Use of Oblique RGB Imagery and Apparent Surface Area of Plants for Early Estimation of Above-Ground Corn Biomass

Abstract

Estimating above-ground biomass in the context of fertilization management requires the monitoring of crops at early stages. Conventional remote sensing techniques make use of vegetation indices such as the normalized difference vegetation index (NDVI), but they do not exploit the high spatial resolution (ground sampling distance < 5 mm) now achievable with the introduction of unmanned aerial vehicles (UAVs) in agriculture. The aim of this study was to compare image mosaics to single images for the estimation of corn biomass and the influence of viewing angles in this estimation.

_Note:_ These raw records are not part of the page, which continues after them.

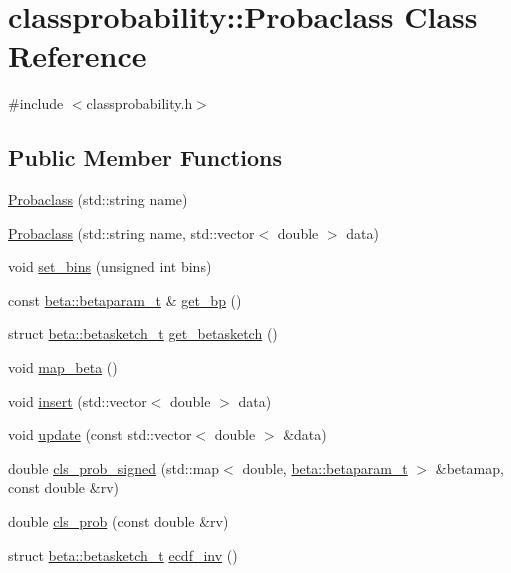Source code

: \hypertarget{classclassprobability_1_1_probaclass}{}\section{classprobability\+:\+:Probaclass Class Reference}
\label{classclassprobability_1_1_probaclass}


{\ttfamily \#include $<$classprobability.\+h$>$}

\subsection*{Public Member Functions}
\begin{DoxyCompactItemize}
\item 
\hyperlink{classclassprobability_1_1_probaclass_a06ff3fdb60cfa668c8c7ade67b699775}{Probaclass} (std\+::string name)
\item 
\hyperlink{classclassprobability_1_1_probaclass_ab8a1155baa99003fc7bc1704b94522c2}{Probaclass} (std\+::string name, std\+::vector$<$ double $>$ data)
\item 
void \hyperlink{classclassprobability_1_1_probaclass_a9c4058ea810bb0f624f979650fc58986}{set\+\_\+bins} (unsigned int bins)
\item 
const \hyperlink{structclassprobability_1_1beta_1_1betaparam__t}{beta\+::betaparam\+\_\+t} \& \hyperlink{classclassprobability_1_1_probaclass_a8863bbdbf8a66362cb87886bfe75d49f}{get\+\_\+bp} ()
\item 
struct \hyperlink{structclassprobability_1_1beta_1_1betasketch__t}{beta\+::betasketch\+\_\+t} \hyperlink{classclassprobability_1_1_probaclass_a48c45140762604e5f7bfc8bc532e20b1}{get\+\_\+betasketch} ()
\item 
void \hyperlink{classclassprobability_1_1_probaclass_a2c96ae10e7c464ef31e3975fc9d2dbf9}{map\+\_\+beta} ()
\item 
void \hyperlink{classclassprobability_1_1_probaclass_ac096a46f36d394976a4bdafc075006bb}{insert} (std\+::vector$<$ double $>$ data)
\item 
void \hyperlink{classclassprobability_1_1_probaclass_a27bcfca6ba7b7faadc3428b7567821ca}{update} (const std\+::vector$<$ double $>$ \&data)
\item 
double \hyperlink{classclassprobability_1_1_probaclass_a3d2ed53e923b773a39719467e8159032}{cls\+\_\+prob\+\_\+signed} (std\+::map$<$ double, \hyperlink{structclassprobability_1_1beta_1_1betaparam__t}{beta\+::betaparam\+\_\+t} $>$ \&betamap, const double \&rv)
\item 
double \hyperlink{classclassprobability_1_1_probaclass_a04703e64e79ca5439b0015cea6fd5fb0}{cls\+\_\+prob} (const double \&rv)
\item 
struct \hyperlink{structclassprobability_1_1beta_1_1betasketch__t}{beta\+::betasketch\+\_\+t} \hyperlink{classclassprobability_1_1_probaclass_ad511d09840217a26fb0079ef52dc7188}{ecdf\+\_\+inv} ()
\end{DoxyCompactItemize}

Nadir imagery was captured by a high spatial resolution camera mounted on a UAV to generate orthomosaics of corn plots at different growth stages (from V2 to V7). Nadir and oblique images (30° and 45° with respect to the vertical) were also acquired from a zip line platform and processed as single images. Image segmentation was performed using the difference color index Excess Green-Excess Red, allowing for the discrimination between vegetation and background pixels. The apparent surface area of plants was then extracted and compared to biomass measured in situ. An asymptotic total least squares regression was performed and showed a strong relationship between the apparent surface area of plants and both dry and fresh biomass. Mosaics tended to underestimate the apparent surface area in comparison to single images because of radiometric degradation. It is therefore conceivable to process only single images instead of investing time and effort in acquiring and processing data for orthomosaic generation. When comparing oblique photography, an angle of 30° yielded the best results in estimating corn biomass, with a low residual standard error of orthogonal distance (RSEOD = 0.031 for fresh biomass, RSEOD = 0.034 for dry biomass). Since oblique imagery provides more flexibility in data acquisition with fewer constraints on logistics, this approach might be an efficient way to monitor crop biomass at early stages.